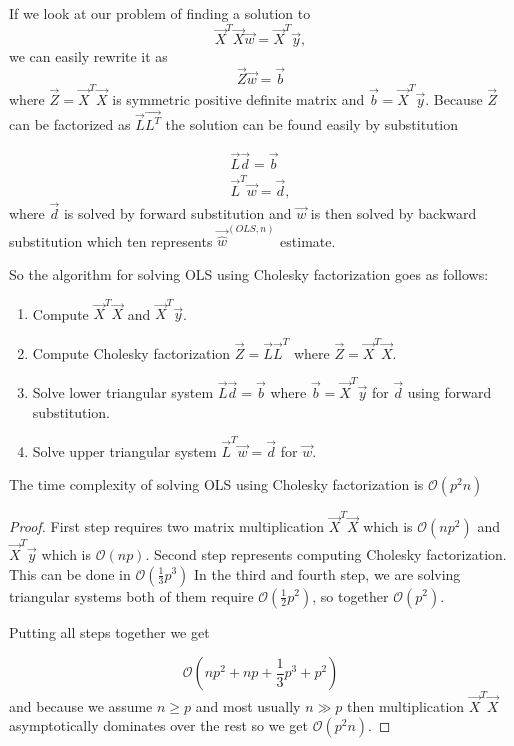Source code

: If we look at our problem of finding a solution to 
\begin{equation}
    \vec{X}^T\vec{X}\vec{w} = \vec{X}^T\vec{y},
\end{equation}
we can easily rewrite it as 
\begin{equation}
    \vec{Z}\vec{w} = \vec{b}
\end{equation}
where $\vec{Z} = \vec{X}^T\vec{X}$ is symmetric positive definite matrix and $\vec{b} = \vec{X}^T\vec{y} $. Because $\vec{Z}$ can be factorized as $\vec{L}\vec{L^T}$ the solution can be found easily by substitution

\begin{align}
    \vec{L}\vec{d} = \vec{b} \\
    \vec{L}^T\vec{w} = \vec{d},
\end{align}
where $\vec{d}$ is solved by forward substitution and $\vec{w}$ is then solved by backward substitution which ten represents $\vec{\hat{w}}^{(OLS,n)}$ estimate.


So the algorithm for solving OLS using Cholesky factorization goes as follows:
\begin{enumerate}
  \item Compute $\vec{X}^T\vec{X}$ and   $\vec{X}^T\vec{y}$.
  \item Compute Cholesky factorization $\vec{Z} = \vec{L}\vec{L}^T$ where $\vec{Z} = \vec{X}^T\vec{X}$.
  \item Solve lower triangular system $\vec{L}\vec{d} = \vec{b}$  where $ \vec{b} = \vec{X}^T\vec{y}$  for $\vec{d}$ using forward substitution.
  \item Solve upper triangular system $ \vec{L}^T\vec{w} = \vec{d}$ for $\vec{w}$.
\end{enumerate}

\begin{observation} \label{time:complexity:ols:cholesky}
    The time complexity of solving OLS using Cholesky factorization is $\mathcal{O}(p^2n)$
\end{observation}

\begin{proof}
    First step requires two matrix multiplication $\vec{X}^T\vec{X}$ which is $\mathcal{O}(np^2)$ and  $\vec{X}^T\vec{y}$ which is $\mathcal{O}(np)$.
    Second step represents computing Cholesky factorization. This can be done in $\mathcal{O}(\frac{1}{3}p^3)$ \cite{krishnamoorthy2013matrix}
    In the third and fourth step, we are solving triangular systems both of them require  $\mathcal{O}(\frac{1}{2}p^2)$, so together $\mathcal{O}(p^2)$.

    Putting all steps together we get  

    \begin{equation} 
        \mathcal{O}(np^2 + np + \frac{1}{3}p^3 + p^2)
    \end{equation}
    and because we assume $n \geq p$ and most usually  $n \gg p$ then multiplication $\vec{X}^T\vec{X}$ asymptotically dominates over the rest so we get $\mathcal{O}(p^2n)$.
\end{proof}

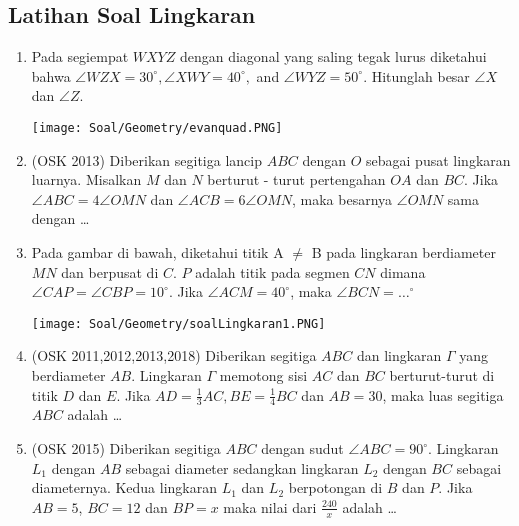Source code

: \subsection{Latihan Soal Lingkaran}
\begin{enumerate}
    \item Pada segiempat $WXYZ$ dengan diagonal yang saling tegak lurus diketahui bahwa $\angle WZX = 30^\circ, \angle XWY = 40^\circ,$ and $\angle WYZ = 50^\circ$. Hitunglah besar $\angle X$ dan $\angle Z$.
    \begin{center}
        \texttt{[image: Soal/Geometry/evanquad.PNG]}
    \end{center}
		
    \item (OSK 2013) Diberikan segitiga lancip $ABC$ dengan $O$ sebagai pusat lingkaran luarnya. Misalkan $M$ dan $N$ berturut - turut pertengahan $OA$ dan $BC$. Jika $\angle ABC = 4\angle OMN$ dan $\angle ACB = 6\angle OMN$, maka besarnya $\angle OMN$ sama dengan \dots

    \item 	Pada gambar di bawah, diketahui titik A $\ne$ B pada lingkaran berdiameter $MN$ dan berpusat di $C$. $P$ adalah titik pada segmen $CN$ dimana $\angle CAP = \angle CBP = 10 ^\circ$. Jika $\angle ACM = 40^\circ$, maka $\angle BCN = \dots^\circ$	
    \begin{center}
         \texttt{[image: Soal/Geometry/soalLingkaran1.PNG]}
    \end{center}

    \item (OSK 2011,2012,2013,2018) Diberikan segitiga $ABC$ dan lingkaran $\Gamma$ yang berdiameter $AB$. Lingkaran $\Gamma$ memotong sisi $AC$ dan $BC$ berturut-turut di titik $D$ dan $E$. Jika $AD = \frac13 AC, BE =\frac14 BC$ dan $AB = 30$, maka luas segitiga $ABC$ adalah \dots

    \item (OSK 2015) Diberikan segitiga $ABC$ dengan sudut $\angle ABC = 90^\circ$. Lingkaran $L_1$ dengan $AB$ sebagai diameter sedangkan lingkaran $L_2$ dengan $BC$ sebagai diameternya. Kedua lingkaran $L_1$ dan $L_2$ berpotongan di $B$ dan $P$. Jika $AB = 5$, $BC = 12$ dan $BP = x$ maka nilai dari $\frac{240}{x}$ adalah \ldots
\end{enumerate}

+ + + + +

> WORK TO BE COMPLETED
Across the listing above, find each line that holds the word "Diberikan". Give only how many there are.

> TASK ANSWER
3